Sogar sein runder Jahrestag im Bundestag geriet über seine Interims-Doppelfunktion in Vergessenheit. Denn der Abgeordnete, der eigentlich Fraktionsvize und finanzpolitischer Sprecher seiner Fraktion ist, konnte am 5. Oktober 30 Jahre im Bundestag feiern.
„Hätte ich auch, wenn ich nicht als Fraktionschef selbst die Ehrung eines anderen Abgeordneten für 30 Jahre hätte vornehmen müssen. Leider ist Hermann Scheer, den ich dafür ehren durfte, inzwischen verstorben. Er erinnerte mich sogar noch daran, dass wir beide seit 30 Jahren dem Bundestag angehören“, schildert Poß.
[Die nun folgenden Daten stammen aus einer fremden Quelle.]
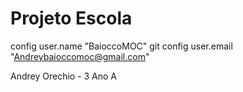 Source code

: # Projeto Escola

 config user.name "BaioccoMOC"
git config user.email "Andreybaioccomoc@gmail.com"

Andrey Orechio - 3 Ano A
Die Nachricht vom Tod des Abgeordneten erreichte Po0 im Weserbergland, wo er mit seiner Frau ein paar Tage abseits der Politik verbringen wollte. Denn als Fraktionschef hatte er auch die Aufgabe der Kondolenz.
„Der Fraktionschef ist wirklich in beinahe alles involviert. In große Sachprobleme ebenso wie in personelle Dinge. Als ‚Chef‘ braucht man den Durchblick in alles, als Stellvertreter arbeitet man in seinem bestimmten Arbeitsfeld. Aber ich habe auch weiterhin in meinem Schwerpunkt Finanzen weitergearbeitet. Nach der morgendlichen Lagebesprechung und der Klärung organisatorischer Dinge und zusätzlicher Termine, kam meine eigentliche Tätigkeit zum Zuge“, erläutert Poß.
Diese Erfahrung und auch seine 30 Jahre im Bundestag zeigen dem Gelsenkirchener aber auch, dass er immer nach vorn schauen muss und weniger zurück. „Das ist auch gut so, weil der Blick eines Politikers immer nach vorn gerichtet sein muss. Wichtig ist im Nachhinein nur, was in den Geschichtsbüchern steht“, glaubt Poß.
Und da kann er nach 30 Jahren einiges nachlesen, an dem er beteiligt war: Den Wechsel im Kanzleramt von Schmidt auf Kohl, „16 Jahre Opposition, die gern auch kürzer hätten ausfallen dürfen, es war eine zu lange Zeit, die aber auch abhärtet“, die Wende, die Deutsche Einheit und „dann elf turbulente Regierungsjahre in veränderten Koalitionen“.
Sein Schwerpunkt „Finanzen“ war involviert in die Staatsfinanzen, die Rettung der Gewerbesteuer, die Unternehmenssteuerreform oder die Stärkung der kommunalen Finanzen.
Da die Finanzen immer wieder in verschiedenste Bereiche einfließen, hat Poß viele Berührungspunkte zu den unterschiedlichsten Themen. Als Mitglied des SPD-Präsidiums und des Fraktionsvorstandes bekommt er Einblicke in quasi alle wichtigen Vorgänge.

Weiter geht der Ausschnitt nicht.